In 1976, UNESCO recognised Beinn Eighe National Nature Reserve as one of the world’s first Biosphere Reserves (BRs). At that time the main focus of BRs was on conservation and research. In 1995, UNESCO widened the remit of BRs to be open and responsive to the needs of their local communities, in order to explore, demonstrate and promote sustainable development at a regional scale. To keep the UNESCO accolade, BRs have to show how they are making progress on these aims. In the case of Wester Ross, this would mean expanding the BR to a much larger area.

In 2012, Wester Ross Alliance a local organisation with an interest in the idea of a Biosphere for Wester Ross commissioned a Scoping Study. Led by Professor Martin Price of the University of the Highlands and Islands (UHI) Centre for Mountain Studies, the study found that there was very limited local awareness of the fact that a BR has existed in the area for nearly 40 years; and most people preferred the term ‘Biosphere’, rather than the more restrictive-sounding ‘Biosphere Reserve’. The research found a wide variety of activity being undertaken in Wester Ross which fitted well with the objectives of the concept of a Biosphere. Much of that activity appeared to be undertaken at the sub-regional or community level, and there were striking similarities in terms of the types of strengths, weaknesses, opportunities and threats which communities identified in their own localities. There was therefore considerable scope for an extended BR  to be a useful mechanism for development both within and between communities in Wester Ross.

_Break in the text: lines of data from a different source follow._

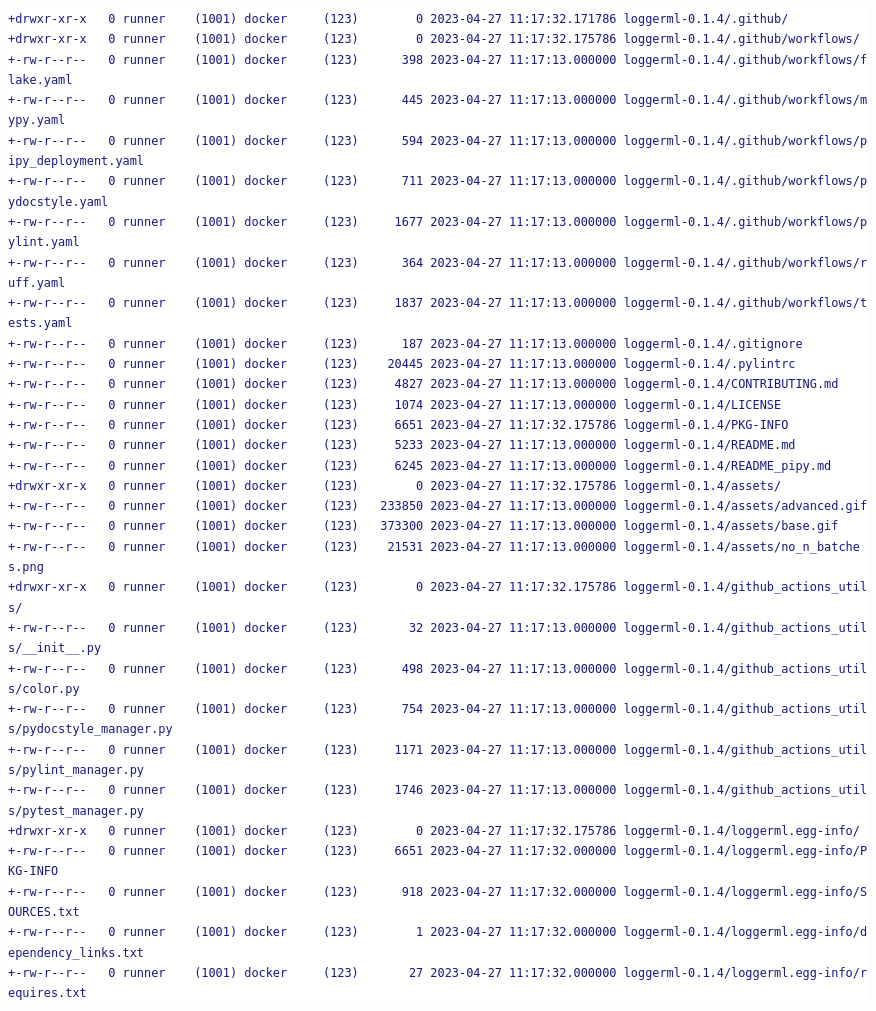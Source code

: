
 ```diff
+drwxr-xr-x   0 runner    (1001) docker     (123)        0 2023-04-27 11:17:32.171786 loggerml-0.1.4/.github/
+drwxr-xr-x   0 runner    (1001) docker     (123)        0 2023-04-27 11:17:32.175786 loggerml-0.1.4/.github/workflows/
+-rw-r--r--   0 runner    (1001) docker     (123)      398 2023-04-27 11:17:13.000000 loggerml-0.1.4/.github/workflows/flake.yaml
+-rw-r--r--   0 runner    (1001) docker     (123)      445 2023-04-27 11:17:13.000000 loggerml-0.1.4/.github/workflows/mypy.yaml
+-rw-r--r--   0 runner    (1001) docker     (123)      594 2023-04-27 11:17:13.000000 loggerml-0.1.4/.github/workflows/pipy_deployment.yaml
+-rw-r--r--   0 runner    (1001) docker     (123)      711 2023-04-27 11:17:13.000000 loggerml-0.1.4/.github/workflows/pydocstyle.yaml
+-rw-r--r--   0 runner    (1001) docker     (123)     1677 2023-04-27 11:17:13.000000 loggerml-0.1.4/.github/workflows/pylint.yaml
+-rw-r--r--   0 runner    (1001) docker     (123)      364 2023-04-27 11:17:13.000000 loggerml-0.1.4/.github/workflows/ruff.yaml
+-rw-r--r--   0 runner    (1001) docker     (123)     1837 2023-04-27 11:17:13.000000 loggerml-0.1.4/.github/workflows/tests.yaml
+-rw-r--r--   0 runner    (1001) docker     (123)      187 2023-04-27 11:17:13.000000 loggerml-0.1.4/.gitignore
+-rw-r--r--   0 runner    (1001) docker     (123)    20445 2023-04-27 11:17:13.000000 loggerml-0.1.4/.pylintrc
+-rw-r--r--   0 runner    (1001) docker     (123)     4827 2023-04-27 11:17:13.000000 loggerml-0.1.4/CONTRIBUTING.md
+-rw-r--r--   0 runner    (1001) docker     (123)     1074 2023-04-27 11:17:13.000000 loggerml-0.1.4/LICENSE
+-rw-r--r--   0 runner    (1001) docker     (123)     6651 2023-04-27 11:17:32.175786 loggerml-0.1.4/PKG-INFO
+-rw-r--r--   0 runner    (1001) docker     (123)     5233 2023-04-27 11:17:13.000000 loggerml-0.1.4/README.md
+-rw-r--r--   0 runner    (1001) docker     (123)     6245 2023-04-27 11:17:13.000000 loggerml-0.1.4/README_pipy.md
+drwxr-xr-x   0 runner    (1001) docker     (123)        0 2023-04-27 11:17:32.175786 loggerml-0.1.4/assets/
+-rw-r--r--   0 runner    (1001) docker     (123)   233850 2023-04-27 11:17:13.000000 loggerml-0.1.4/assets/advanced.gif
+-rw-r--r--   0 runner    (1001) docker     (123)   373300 2023-04-27 11:17:13.000000 loggerml-0.1.4/assets/base.gif
+-rw-r--r--   0 runner    (1001) docker     (123)    21531 2023-04-27 11:17:13.000000 loggerml-0.1.4/assets/no_n_batches.png
+drwxr-xr-x   0 runner    (1001) docker     (123)        0 2023-04-27 11:17:32.175786 loggerml-0.1.4/github_actions_utils/
+-rw-r--r--   0 runner    (1001) docker     (123)       32 2023-04-27 11:17:13.000000 loggerml-0.1.4/github_actions_utils/__init__.py
+-rw-r--r--   0 runner    (1001) docker     (123)      498 2023-04-27 11:17:13.000000 loggerml-0.1.4/github_actions_utils/color.py
+-rw-r--r--   0 runner    (1001) docker     (123)      754 2023-04-27 11:17:13.000000 loggerml-0.1.4/github_actions_utils/pydocstyle_manager.py
+-rw-r--r--   0 runner    (1001) docker     (123)     1171 2023-04-27 11:17:13.000000 loggerml-0.1.4/github_actions_utils/pylint_manager.py
+-rw-r--r--   0 runner    (1001) docker     (123)     1746 2023-04-27 11:17:13.000000 loggerml-0.1.4/github_actions_utils/pytest_manager.py
+drwxr-xr-x   0 runner    (1001) docker     (123)        0 2023-04-27 11:17:32.175786 loggerml-0.1.4/loggerml.egg-info/
+-rw-r--r--   0 runner    (1001) docker     (123)     6651 2023-04-27 11:17:32.000000 loggerml-0.1.4/loggerml.egg-info/PKG-INFO
+-rw-r--r--   0 runner    (1001) docker     (123)      918 2023-04-27 11:17:32.000000 loggerml-0.1.4/loggerml.egg-info/SOURCES.txt
+-rw-r--r--   0 runner    (1001) docker     (123)        1 2023-04-27 11:17:32.000000 loggerml-0.1.4/loggerml.egg-info/dependency_links.txt
+-rw-r--r--   0 runner    (1001) docker     (123)       27 2023-04-27 11:17:32.000000 loggerml-0.1.4/loggerml.egg-info/requires.txt
```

 In March 2013, ASC held an international conference on the Social Enterprise and Biospheres in Galloway and Southern Ayrshire Biosphere. One outcome of this event was a proposal to the Scottish Government for ASC to explore the idea of a Biosphere for Wester Ross using a participatory approach to sustainable development at a regional level in the Wester Ross area.

An extended Biosphere Reserve for Wester Ross?

On 8th March 2014, ASC hosted the first of a series of community events to clarify whether there was support for the proposal to carry out a 12-month engagement project to explore the idea of an extended Biosphere for the Wester Ross area: Prior to the event local radio station Two Lochs Radio interviewed Colin Campbell about the initiative, you can hear the interview below:

Phase 1: May - November 2014

During the first six months, the focus of the activities was on meeting the members of the local communities and relevant local organisations as well as businesses to raise awareness around the opportunities to make this application for an extended Biosphere Reserve to UNESCO. Overall, there were 82 meetings reaching 556 local people and other stakeholders.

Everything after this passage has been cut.